## Problem to solve
The records that follow are to be reproduced exactly. Any pictures in them are left out.

Dataset entries
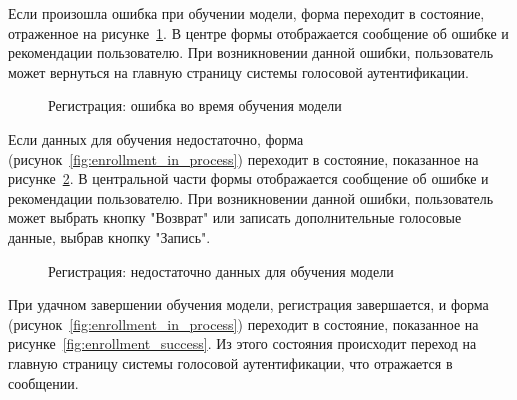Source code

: Если произошла ошибка при обучении модели, форма переходит в состояние, отраженное на рисунке~\ref{fig:enrollment_error_in_learning}. В центре формы отображается сообщение об ошибке и рекомендации пользователю. При возникновении данной ошибки, пользователь может вернуться на главную страницу системы голосовой аутентификации.

\begin{figure}[hbt!]
\caption{Регистрация: ошибка во время обучения модели}
\label{fig:enrollment_error_in_learning}
\end{figure}

Если данных для обучения недостаточно, форма (рисунок~\ref{fig:enrollment_in_process}) переходит в состояние, показанное на рисунке~\ref{fig:enrollment_need_more_data}. В центральной части формы отображается сообщение об ошибке и рекомендации пользователю. При возникновении данной ошибки, пользователь может выбрать кнопку "Возврат" или записать дополнительные голосовые данные, выбрав кнопку "Запись".


\begin{figure}[hbt!]
\caption{Регистрация: недостаточно данных для обучения модели}
\label{fig:enrollment_need_more_data}
\end{figure}

При удачном завершении обучения модели, регистрация завершается, и форма (рисунок~\ref{fig:enrollment_in_process}) переходит в состояние, показанное на рисунке~\ref{fig:enrollment_success}. Из этого состояния происходит переход на главную страницу системы голосовой аутентификации, что отражается в сообщении.   


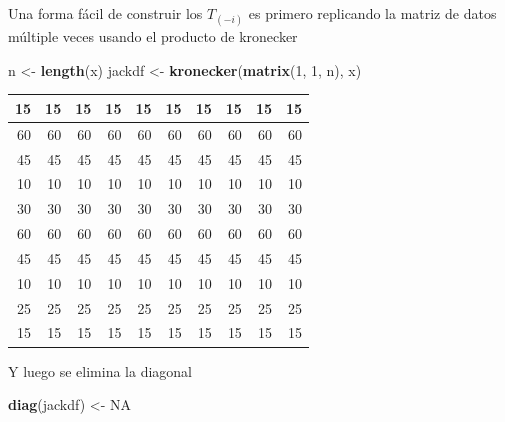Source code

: \documentclass[
  12pt,
]{book}
\newenvironment{Shaded}{\begin{snugshade}}{\end{snugshade}}
\newcommand{\DecValTok}[1]{\textcolor[rgb]{0.00,0.00,0.81}{#1}}
\newcommand{\KeywordTok}[1]{\textcolor[rgb]{0.13,0.29,0.53}{\textbf{#1}}}
\newcommand{\NormalTok}[1]{#1}
\newcommand{\OtherTok}[1]{\textcolor[rgb]{0.56,0.35,0.01}{#1}}
\newcommand{\StringTok}[1]{\textcolor[rgb]{0.31,0.60,0.02}{#1}}
\theoremstyle{definition}
\theoremstyle{definition}
\theoremstyle{definition}
\theoremstyle{remark}
\let\BeginKnitrBlock\begin \let\EndKnitrBlock\end
\begin{document}
\BeginKnitrBlock{exercise}
\protect\hypertarget{exr:unnamed-chunk-67}{}{\label{exr:unnamed-chunk-67} }Una forma fácil de construir los \(T_{(-i)}\) es primero replicando
la matriz de datos múltiple veces usando el producto de kronecker
\EndKnitrBlock{exercise}

\begin{Shaded}
\begin{Highlighting}[]
\NormalTok{n <-}\StringTok{ }\KeywordTok{length}\NormalTok{(x)}
\NormalTok{jackdf <-}\StringTok{ }\KeywordTok{kronecker}\NormalTok{(}\KeywordTok{matrix}\NormalTok{(}\DecValTok{1}\NormalTok{, }\DecValTok{1}\NormalTok{, n), x)}
\end{Highlighting}
\end{Shaded}

\begin{tabular}{r|r|r|r|r|r|r|r|r|r}
\hline
15 & 15 & 15 & 15 & 15 & 15 & 15 & 15 & 15 & 15\\
\hline
60 & 60 & 60 & 60 & 60 & 60 & 60 & 60 & 60 & 60\\
\hline
45 & 45 & 45 & 45 & 45 & 45 & 45 & 45 & 45 & 45\\
\hline
10 & 10 & 10 & 10 & 10 & 10 & 10 & 10 & 10 & 10\\
\hline
30 & 30 & 30 & 30 & 30 & 30 & 30 & 30 & 30 & 30\\
\hline
60 & 60 & 60 & 60 & 60 & 60 & 60 & 60 & 60 & 60\\
\hline
45 & 45 & 45 & 45 & 45 & 45 & 45 & 45 & 45 & 45\\
\hline
10 & 10 & 10 & 10 & 10 & 10 & 10 & 10 & 10 & 10\\
\hline
25 & 25 & 25 & 25 & 25 & 25 & 25 & 25 & 25 & 25\\
\hline
15 & 15 & 15 & 15 & 15 & 15 & 15 & 15 & 15 & 15\\
\hline
\end{tabular}

Y luego se elimina la diagonal

\begin{Shaded}
\begin{Highlighting}[]
\KeywordTok{diag}\NormalTok{(jackdf) <-}\StringTok{ }\OtherTok{NA}
\end{Highlighting}
\end{Shaded}
\end{document}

## Answer for this exercise
Source code

: Если произошла ошибка при обучении модели, форма переходит в состояние, отраженное на рисунке~\ref{fig:enrollment_error_in_learning}. В центре формы отображается сообщение об ошибке и рекомендации пользователю. При возникновении данной ошибки, пользователь может вернуться на главную страницу системы голосовой аутентификации.

\begin{figure}[hbt!]
\caption{Регистрация: ошибка во время обучения модели}
\label{fig:enrollment_error_in_learning}
\end{figure}

Если данных для обучения недостаточно, форма (рисунок~\ref{fig:enrollment_in_process}) переходит в состояние, показанное на рисунке~\ref{fig:enrollment_need_more_data}. В центральной части формы отображается сообщение об ошибке и рекомендации пользователю. При возникновении данной ошибки, пользователь может выбрать кнопку "Возврат" или записать дополнительные голосовые данные, выбрав кнопку "Запись".


\begin{figure}[hbt!]
\caption{Регистрация: недостаточно данных для обучения модели}
\label{fig:enrollment_need_more_data}
\end{figure}

При удачном завершении обучения модели, регистрация завершается, и форма (рисунок~\ref{fig:enrollment_in_process}) переходит в состояние, показанное на рисунке~\ref{fig:enrollment_success}. Из этого состояния происходит переход на главную страницу системы голосовой аутентификации, что отражается в сообщении.   


Source code

: \documentclass[
  12pt,
]{book}
\newenvironment{Shaded}{\begin{snugshade}}{\end{snugshade}}
\newcommand{\DecValTok}[1]{\textcolor[rgb]{0.00,0.00,0.81}{#1}}
\newcommand{\KeywordTok}[1]{\textcolor[rgb]{0.13,0.29,0.53}{\textbf{#1}}}
\newcommand{\NormalTok}[1]{#1}
\newcommand{\OtherTok}[1]{\textcolor[rgb]{0.56,0.35,0.01}{#1}}
\newcommand{\StringTok}[1]{\textcolor[rgb]{0.31,0.60,0.02}{#1}}
\theoremstyle{definition}
\theoremstyle{definition}
\theoremstyle{definition}
\theoremstyle{remark}
\let\BeginKnitrBlock\begin \let\EndKnitrBlock\end
\begin{document}
\BeginKnitrBlock{exercise}
\protect\hypertarget{exr:unnamed-chunk-67}{}{\label{exr:unnamed-chunk-67} }Una forma fácil de construir los \(T_{(-i)}\) es primero replicando
la matriz de datos múltiple veces usando el producto de kronecker
\EndKnitrBlock{exercise}

\begin{Shaded}
\begin{Highlighting}[]
\NormalTok{n <-}\StringTok{ }\KeywordTok{length}\NormalTok{(x)}
\NormalTok{jackdf <-}\StringTok{ }\KeywordTok{kronecker}\NormalTok{(}\KeywordTok{matrix}\NormalTok{(}\DecValTok{1}\NormalTok{, }\DecValTok{1}\NormalTok{, n), x)}
\end{Highlighting}
\end{Shaded}

\begin{tabular}{r|r|r|r|r|r|r|r|r|r}
\hline
15 & 15 & 15 & 15 & 15 & 15 & 15 & 15 & 15 & 15\\
\hline
60 & 60 & 60 & 60 & 60 & 60 & 60 & 60 & 60 & 60\\
\hline
45 & 45 & 45 & 45 & 45 & 45 & 45 & 45 & 45 & 45\\
\hline
10 & 10 & 10 & 10 & 10 & 10 & 10 & 10 & 10 & 10\\
\hline
30 & 30 & 30 & 30 & 30 & 30 & 30 & 30 & 30 & 30\\
\hline
60 & 60 & 60 & 60 & 60 & 60 & 60 & 60 & 60 & 60\\
\hline
45 & 45 & 45 & 45 & 45 & 45 & 45 & 45 & 45 & 45\\
\hline
10 & 10 & 10 & 10 & 10 & 10 & 10 & 10 & 10 & 10\\
\hline
25 & 25 & 25 & 25 & 25 & 25 & 25 & 25 & 25 & 25\\
\hline
15 & 15 & 15 & 15 & 15 & 15 & 15 & 15 & 15 & 15\\
\hline
\end{tabular}

Y luego se elimina la diagonal

\begin{Shaded}
\begin{Highlighting}[]
\KeywordTok{diag}\NormalTok{(jackdf) <-}\StringTok{ }\OtherTok{NA}
\end{Highlighting}
\end{Shaded}
\end{document}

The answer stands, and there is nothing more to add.